# TASK STATEMENT:
Among the entries below, find the lines that hold the word "while" and report them.

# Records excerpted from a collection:
..............................

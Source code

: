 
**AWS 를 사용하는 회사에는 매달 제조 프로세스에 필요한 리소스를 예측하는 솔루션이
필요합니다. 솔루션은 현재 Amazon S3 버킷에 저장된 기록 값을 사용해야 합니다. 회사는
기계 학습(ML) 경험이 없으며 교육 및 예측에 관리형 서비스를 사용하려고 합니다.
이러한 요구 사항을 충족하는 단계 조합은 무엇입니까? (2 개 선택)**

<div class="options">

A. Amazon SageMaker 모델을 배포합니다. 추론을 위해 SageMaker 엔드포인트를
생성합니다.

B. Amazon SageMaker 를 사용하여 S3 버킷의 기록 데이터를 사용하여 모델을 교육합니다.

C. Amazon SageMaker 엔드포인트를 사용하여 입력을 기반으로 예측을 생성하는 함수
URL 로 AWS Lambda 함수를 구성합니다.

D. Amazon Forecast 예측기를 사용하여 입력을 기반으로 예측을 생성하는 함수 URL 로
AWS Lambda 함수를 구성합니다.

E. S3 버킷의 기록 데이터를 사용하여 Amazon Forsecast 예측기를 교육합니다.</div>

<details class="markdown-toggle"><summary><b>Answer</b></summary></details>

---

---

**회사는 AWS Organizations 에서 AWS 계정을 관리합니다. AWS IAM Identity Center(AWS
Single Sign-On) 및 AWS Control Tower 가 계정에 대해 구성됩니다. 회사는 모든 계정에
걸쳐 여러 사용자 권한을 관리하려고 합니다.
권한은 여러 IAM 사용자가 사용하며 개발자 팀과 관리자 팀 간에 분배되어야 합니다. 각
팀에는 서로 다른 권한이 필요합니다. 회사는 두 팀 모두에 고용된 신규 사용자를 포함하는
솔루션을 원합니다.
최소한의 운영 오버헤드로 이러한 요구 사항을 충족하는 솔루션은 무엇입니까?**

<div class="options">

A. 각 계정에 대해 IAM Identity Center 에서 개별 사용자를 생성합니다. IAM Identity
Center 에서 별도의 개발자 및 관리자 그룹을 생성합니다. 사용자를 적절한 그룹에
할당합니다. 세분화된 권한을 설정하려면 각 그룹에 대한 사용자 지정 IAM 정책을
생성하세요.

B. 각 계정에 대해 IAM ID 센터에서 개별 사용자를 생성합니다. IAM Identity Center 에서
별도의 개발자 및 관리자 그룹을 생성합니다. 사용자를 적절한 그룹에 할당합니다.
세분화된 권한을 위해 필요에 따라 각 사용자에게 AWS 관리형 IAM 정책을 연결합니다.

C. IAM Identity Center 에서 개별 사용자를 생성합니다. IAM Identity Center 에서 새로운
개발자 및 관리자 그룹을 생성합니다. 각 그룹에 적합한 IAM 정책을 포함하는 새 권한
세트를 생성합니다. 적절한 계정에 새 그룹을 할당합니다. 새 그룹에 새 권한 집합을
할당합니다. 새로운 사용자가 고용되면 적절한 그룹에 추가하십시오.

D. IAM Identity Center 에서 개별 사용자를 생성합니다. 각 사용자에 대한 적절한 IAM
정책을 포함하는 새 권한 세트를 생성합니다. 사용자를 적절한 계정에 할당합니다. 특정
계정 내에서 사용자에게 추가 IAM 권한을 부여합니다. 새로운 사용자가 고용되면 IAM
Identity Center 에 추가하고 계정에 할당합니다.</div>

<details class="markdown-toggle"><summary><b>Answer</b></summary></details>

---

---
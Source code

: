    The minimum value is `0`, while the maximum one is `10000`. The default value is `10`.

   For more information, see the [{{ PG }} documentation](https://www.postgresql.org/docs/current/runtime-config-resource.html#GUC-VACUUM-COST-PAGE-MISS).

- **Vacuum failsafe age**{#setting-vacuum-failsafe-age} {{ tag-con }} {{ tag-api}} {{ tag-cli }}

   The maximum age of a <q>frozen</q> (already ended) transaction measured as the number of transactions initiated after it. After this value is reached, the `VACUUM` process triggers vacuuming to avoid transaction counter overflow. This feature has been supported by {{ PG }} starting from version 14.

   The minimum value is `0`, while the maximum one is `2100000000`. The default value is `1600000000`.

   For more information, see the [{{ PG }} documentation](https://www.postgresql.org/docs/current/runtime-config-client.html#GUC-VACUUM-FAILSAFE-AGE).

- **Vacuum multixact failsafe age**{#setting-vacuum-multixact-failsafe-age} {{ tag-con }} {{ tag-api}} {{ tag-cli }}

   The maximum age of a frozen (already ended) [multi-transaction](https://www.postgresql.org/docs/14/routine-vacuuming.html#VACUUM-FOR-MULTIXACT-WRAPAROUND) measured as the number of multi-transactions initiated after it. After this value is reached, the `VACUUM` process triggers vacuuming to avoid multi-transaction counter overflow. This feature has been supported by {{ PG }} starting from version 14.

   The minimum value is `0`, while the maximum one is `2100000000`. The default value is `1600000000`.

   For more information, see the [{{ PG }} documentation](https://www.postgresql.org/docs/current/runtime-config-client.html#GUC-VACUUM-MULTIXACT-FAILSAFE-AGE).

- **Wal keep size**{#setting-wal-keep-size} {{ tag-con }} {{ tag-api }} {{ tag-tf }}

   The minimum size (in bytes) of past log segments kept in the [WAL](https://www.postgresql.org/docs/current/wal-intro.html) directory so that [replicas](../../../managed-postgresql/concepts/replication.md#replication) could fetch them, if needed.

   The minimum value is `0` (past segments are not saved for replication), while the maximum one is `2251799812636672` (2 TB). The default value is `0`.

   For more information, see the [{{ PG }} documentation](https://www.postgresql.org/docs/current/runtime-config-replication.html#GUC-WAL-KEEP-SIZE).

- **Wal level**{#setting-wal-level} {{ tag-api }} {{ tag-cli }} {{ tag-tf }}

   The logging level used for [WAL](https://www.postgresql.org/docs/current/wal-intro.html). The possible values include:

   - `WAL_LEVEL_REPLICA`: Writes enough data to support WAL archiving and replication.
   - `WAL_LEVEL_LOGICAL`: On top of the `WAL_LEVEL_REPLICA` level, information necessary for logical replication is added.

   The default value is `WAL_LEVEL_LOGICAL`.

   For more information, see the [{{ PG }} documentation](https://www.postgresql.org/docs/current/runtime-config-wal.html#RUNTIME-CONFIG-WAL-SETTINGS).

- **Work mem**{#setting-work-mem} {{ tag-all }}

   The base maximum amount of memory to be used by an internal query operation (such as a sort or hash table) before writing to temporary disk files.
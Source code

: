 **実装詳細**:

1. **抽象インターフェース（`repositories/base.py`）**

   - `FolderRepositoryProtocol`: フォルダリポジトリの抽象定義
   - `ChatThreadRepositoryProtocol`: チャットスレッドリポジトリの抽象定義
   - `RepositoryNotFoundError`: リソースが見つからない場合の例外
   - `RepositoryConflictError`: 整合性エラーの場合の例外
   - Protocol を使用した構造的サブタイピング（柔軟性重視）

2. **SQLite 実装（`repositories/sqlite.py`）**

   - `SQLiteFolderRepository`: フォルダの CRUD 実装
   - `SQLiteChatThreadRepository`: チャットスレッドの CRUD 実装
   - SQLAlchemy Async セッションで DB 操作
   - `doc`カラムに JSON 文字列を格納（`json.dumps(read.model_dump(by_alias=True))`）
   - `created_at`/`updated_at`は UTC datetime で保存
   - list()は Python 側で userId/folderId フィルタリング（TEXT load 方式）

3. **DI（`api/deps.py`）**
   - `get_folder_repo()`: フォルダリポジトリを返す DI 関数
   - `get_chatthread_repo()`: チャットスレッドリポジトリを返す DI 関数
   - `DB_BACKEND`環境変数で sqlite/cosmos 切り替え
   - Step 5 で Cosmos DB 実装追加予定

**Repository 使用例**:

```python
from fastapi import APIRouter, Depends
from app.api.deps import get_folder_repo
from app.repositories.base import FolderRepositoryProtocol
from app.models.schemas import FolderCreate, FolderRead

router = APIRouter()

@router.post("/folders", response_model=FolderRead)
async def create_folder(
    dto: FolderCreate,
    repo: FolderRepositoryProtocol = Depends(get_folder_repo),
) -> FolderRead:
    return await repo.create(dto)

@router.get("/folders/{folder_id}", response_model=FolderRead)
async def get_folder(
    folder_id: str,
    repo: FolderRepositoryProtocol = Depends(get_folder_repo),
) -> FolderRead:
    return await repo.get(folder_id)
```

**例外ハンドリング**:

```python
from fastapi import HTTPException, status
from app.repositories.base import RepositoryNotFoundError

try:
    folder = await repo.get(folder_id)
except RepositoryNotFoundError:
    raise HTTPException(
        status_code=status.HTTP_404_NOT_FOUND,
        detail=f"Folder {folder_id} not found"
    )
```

..............................

# ANSWER AREA:
:    The minimum value is `0`, while the maximum one is `10000`. The default value is `10`.
   The minimum value is `0`, while the maximum one is `2100000000`. The default value is `1600000000`.
   The minimum value is `0`, while the maximum one is `2100000000`. The default value is `1600000000`.
   The minimum value is `0` (past segments are not saved for replication), while the maximum one is `2251799812636672` (2 TB). The default value is `0`.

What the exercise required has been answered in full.